▶ **REQUIRED WORK**
Repeat the entries without change, omitting the pictures.

[Saved data entries]
# # #

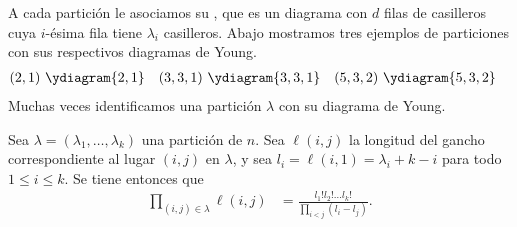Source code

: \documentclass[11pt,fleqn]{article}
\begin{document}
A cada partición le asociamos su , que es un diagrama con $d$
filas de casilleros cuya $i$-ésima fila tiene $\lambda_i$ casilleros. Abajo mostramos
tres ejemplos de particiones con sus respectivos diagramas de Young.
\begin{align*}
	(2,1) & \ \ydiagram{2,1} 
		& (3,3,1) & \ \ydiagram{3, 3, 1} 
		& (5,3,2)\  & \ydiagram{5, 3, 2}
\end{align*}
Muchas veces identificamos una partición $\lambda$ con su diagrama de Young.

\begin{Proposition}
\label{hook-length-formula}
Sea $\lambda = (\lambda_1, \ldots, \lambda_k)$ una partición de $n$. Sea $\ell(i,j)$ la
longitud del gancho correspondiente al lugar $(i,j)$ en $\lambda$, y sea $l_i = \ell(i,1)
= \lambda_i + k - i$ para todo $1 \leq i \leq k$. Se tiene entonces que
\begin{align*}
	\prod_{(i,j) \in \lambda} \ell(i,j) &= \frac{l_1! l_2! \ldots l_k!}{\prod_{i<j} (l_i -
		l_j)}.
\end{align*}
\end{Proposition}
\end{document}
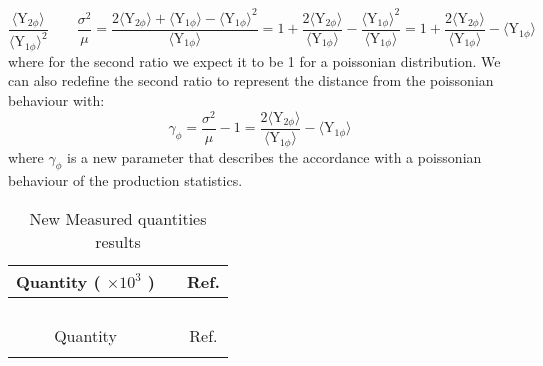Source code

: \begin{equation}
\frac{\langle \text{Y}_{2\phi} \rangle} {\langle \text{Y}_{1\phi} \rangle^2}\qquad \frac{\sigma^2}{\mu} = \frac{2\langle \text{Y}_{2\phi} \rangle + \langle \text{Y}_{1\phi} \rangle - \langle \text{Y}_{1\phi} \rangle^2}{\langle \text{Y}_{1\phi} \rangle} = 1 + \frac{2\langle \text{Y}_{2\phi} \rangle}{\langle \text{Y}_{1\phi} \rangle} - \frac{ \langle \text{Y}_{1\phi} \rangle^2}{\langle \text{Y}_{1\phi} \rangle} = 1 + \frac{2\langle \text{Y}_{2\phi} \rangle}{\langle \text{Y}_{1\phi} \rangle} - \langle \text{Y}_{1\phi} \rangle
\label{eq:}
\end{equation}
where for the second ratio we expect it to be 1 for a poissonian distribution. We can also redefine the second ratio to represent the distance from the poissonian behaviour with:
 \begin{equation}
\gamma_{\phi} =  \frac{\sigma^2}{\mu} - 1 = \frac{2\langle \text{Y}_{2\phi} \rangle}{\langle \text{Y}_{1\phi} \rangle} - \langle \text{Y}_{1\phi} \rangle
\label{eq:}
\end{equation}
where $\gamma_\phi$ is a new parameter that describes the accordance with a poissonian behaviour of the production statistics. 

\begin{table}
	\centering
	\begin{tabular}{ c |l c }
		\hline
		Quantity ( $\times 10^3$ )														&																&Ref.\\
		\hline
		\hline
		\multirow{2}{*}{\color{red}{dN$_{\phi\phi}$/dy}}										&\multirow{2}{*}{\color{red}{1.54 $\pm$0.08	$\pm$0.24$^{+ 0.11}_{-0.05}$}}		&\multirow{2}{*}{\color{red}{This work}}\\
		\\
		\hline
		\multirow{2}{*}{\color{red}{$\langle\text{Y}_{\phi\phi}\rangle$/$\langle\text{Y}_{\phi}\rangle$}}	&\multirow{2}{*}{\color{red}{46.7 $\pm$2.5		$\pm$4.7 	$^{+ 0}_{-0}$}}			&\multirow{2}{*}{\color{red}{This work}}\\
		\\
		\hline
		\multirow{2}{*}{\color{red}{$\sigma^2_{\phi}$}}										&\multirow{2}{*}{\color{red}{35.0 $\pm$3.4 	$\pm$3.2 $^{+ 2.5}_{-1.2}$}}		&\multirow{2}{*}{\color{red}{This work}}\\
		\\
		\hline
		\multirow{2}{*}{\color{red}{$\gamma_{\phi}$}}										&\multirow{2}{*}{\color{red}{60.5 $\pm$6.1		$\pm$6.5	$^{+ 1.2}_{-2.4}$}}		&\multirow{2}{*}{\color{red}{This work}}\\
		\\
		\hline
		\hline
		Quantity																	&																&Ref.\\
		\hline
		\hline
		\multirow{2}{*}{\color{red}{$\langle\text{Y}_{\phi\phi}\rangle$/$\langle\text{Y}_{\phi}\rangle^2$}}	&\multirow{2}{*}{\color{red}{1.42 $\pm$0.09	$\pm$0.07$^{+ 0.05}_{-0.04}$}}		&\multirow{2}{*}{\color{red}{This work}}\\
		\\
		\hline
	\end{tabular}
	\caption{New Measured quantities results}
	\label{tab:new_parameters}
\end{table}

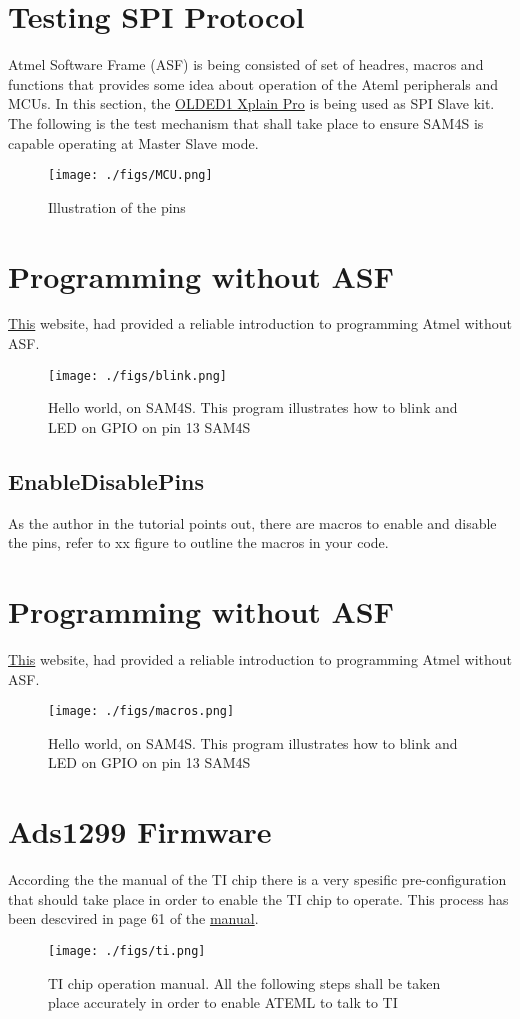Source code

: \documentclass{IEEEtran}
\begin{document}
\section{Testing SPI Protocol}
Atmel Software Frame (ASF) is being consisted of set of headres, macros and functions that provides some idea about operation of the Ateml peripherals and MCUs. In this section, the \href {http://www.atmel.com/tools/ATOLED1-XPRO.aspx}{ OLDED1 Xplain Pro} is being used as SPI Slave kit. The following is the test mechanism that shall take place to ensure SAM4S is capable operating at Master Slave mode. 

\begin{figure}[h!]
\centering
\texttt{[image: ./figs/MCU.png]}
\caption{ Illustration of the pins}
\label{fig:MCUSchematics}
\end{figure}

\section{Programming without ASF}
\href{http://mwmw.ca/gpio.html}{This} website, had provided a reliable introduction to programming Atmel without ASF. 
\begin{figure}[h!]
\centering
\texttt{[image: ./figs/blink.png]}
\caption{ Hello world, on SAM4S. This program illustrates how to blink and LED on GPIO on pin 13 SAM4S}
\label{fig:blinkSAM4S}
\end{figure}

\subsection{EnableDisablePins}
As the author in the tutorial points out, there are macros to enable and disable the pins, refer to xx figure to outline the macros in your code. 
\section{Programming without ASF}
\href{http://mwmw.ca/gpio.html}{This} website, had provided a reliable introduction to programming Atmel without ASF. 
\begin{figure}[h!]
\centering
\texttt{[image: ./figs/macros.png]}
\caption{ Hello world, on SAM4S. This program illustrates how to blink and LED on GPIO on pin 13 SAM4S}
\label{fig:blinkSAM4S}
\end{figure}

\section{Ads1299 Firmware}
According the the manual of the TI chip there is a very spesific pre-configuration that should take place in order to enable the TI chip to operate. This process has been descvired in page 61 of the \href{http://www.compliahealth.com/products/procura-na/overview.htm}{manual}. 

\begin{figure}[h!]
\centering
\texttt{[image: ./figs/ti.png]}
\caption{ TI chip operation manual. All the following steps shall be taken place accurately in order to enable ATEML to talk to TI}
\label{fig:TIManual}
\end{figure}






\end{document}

# # #

▶ **PROBLEM SOLUTION**
Source code

: \documentclass[11pt,fleqn]{article}
\begin{document}
A cada partición le asociamos su , que es un diagrama con $d$
filas de casilleros cuya $i$-ésima fila tiene $\lambda_i$ casilleros. Abajo mostramos
tres ejemplos de particiones con sus respectivos diagramas de Young.
\begin{align*}
	(2,1) & \ \ydiagram{2,1} 
		& (3,3,1) & \ \ydiagram{3, 3, 1} 
		& (5,3,2)\  & \ydiagram{5, 3, 2}
\end{align*}
Muchas veces identificamos una partición $\lambda$ con su diagrama de Young.

\begin{Proposition}
\label{hook-length-formula}
Sea $\lambda = (\lambda_1, \ldots, \lambda_k)$ una partición de $n$. Sea $\ell(i,j)$ la
longitud del gancho correspondiente al lugar $(i,j)$ en $\lambda$, y sea $l_i = \ell(i,1)
= \lambda_i + k - i$ para todo $1 \leq i \leq k$. Se tiene entonces que
\begin{align*}
	\prod_{(i,j) \in \lambda} \ell(i,j) &= \frac{l_1! l_2! \ldots l_k!}{\prod_{i<j} (l_i -
		l_j)}.
\end{align*}
\end{Proposition}
\end{document}
Source code

: \begin{equation}
\frac{\langle \text{Y}_{2\phi} \rangle} {\langle \text{Y}_{1\phi} \rangle^2}\qquad \frac{\sigma^2}{\mu} = \frac{2\langle \text{Y}_{2\phi} \rangle + \langle \text{Y}_{1\phi} \rangle - \langle \text{Y}_{1\phi} \rangle^2}{\langle \text{Y}_{1\phi} \rangle} = 1 + \frac{2\langle \text{Y}_{2\phi} \rangle}{\langle \text{Y}_{1\phi} \rangle} - \frac{ \langle \text{Y}_{1\phi} \rangle^2}{\langle \text{Y}_{1\phi} \rangle} = 1 + \frac{2\langle \text{Y}_{2\phi} \rangle}{\langle \text{Y}_{1\phi} \rangle} - \langle \text{Y}_{1\phi} \rangle
\label{eq:}
\end{equation}
where for the second ratio we expect it to be 1 for a poissonian distribution. We can also redefine the second ratio to represent the distance from the poissonian behaviour with:
 \begin{equation}
\gamma_{\phi} =  \frac{\sigma^2}{\mu} - 1 = \frac{2\langle \text{Y}_{2\phi} \rangle}{\langle \text{Y}_{1\phi} \rangle} - \langle \text{Y}_{1\phi} \rangle
\label{eq:}
\end{equation}
where $\gamma_\phi$ is a new parameter that describes the accordance with a poissonian behaviour of the production statistics. 

\begin{table}
	\centering
	\begin{tabular}{ c |l c }
		\hline
		Quantity ( $\times 10^3$ )														&																&Ref.\\
		\hline
		\hline
		\multirow{2}{*}{\color{red}{dN$_{\phi\phi}$/dy}}										&\multirow{2}{*}{\color{red}{1.54 $\pm$0.08	$\pm$0.24$^{+ 0.11}_{-0.05}$}}		&\multirow{2}{*}{\color{red}{This work}}\\
		\\
		\hline
		\multirow{2}{*}{\color{red}{$\langle\text{Y}_{\phi\phi}\rangle$/$\langle\text{Y}_{\phi}\rangle$}}	&\multirow{2}{*}{\color{red}{46.7 $\pm$2.5		$\pm$4.7 	$^{+ 0}_{-0}$}}			&\multirow{2}{*}{\color{red}{This work}}\\
		\\
		\hline
		\multirow{2}{*}{\color{red}{$\sigma^2_{\phi}$}}										&\multirow{2}{*}{\color{red}{35.0 $\pm$3.4 	$\pm$3.2 $^{+ 2.5}_{-1.2}$}}		&\multirow{2}{*}{\color{red}{This work}}\\
		\\
		\hline
		\multirow{2}{*}{\color{red}{$\gamma_{\phi}$}}										&\multirow{2}{*}{\color{red}{60.5 $\pm$6.1		$\pm$6.5	$^{+ 1.2}_{-2.4}$}}		&\multirow{2}{*}{\color{red}{This work}}\\
		\\
		\hline
		\hline
		Quantity																	&																&Ref.\\
		\hline
		\hline
		\multirow{2}{*}{\color{red}{$\langle\text{Y}_{\phi\phi}\rangle$/$\langle\text{Y}_{\phi}\rangle^2$}}	&\multirow{2}{*}{\color{red}{1.42 $\pm$0.09	$\pm$0.07$^{+ 0.05}_{-0.04}$}}		&\multirow{2}{*}{\color{red}{This work}}\\
		\\
		\hline
	\end{tabular}
	\caption{New Measured quantities results}
	\label{tab:new_parameters}
\end{table}

Source code

: \documentclass{IEEEtran}
\begin{document}
\section{Testing SPI Protocol}
Atmel Software Frame (ASF) is being consisted of set of headres, macros and functions that provides some idea about operation of the Ateml peripherals and MCUs. In this section, the \href {http://www.atmel.com/tools/ATOLED1-XPRO.aspx}{ OLDED1 Xplain Pro} is being used as SPI Slave kit. The following is the test mechanism that shall take place to ensure SAM4S is capable operating at Master Slave mode. 

\begin{figure}[h!]
\centering
\texttt{[image: ./figs/MCU.png]}
\caption{ Illustration of the pins}
\label{fig:MCUSchematics}
\end{figure}

\section{Programming without ASF}
\href{http://mwmw.ca/gpio.html}{This} website, had provided a reliable introduction to programming Atmel without ASF. 
\begin{figure}[h!]
\centering
\texttt{[image: ./figs/blink.png]}
\caption{ Hello world, on SAM4S. This program illustrates how to blink and LED on GPIO on pin 13 SAM4S}
\label{fig:blinkSAM4S}
\end{figure}

\subsection{EnableDisablePins}
As the author in the tutorial points out, there are macros to enable and disable the pins, refer to xx figure to outline the macros in your code. 
\section{Programming without ASF}
\href{http://mwmw.ca/gpio.html}{This} website, had provided a reliable introduction to programming Atmel without ASF. 
\begin{figure}[h!]
\centering
\texttt{[image: ./figs/macros.png]}
\caption{ Hello world, on SAM4S. This program illustrates how to blink and LED on GPIO on pin 13 SAM4S}
\label{fig:blinkSAM4S}
\end{figure}

\section{Ads1299 Firmware}
According the the manual of the TI chip there is a very spesific pre-configuration that should take place in order to enable the TI chip to operate. This process has been descvired in page 61 of the \href{http://www.compliahealth.com/products/procura-na/overview.htm}{manual}. 

\begin{figure}[h!]
\centering
\texttt{[image: ./figs/ti.png]}
\caption{ TI chip operation manual. All the following steps shall be taken place accurately in order to enable ATEML to talk to TI}
\label{fig:TIManual}
\end{figure}






\end{document}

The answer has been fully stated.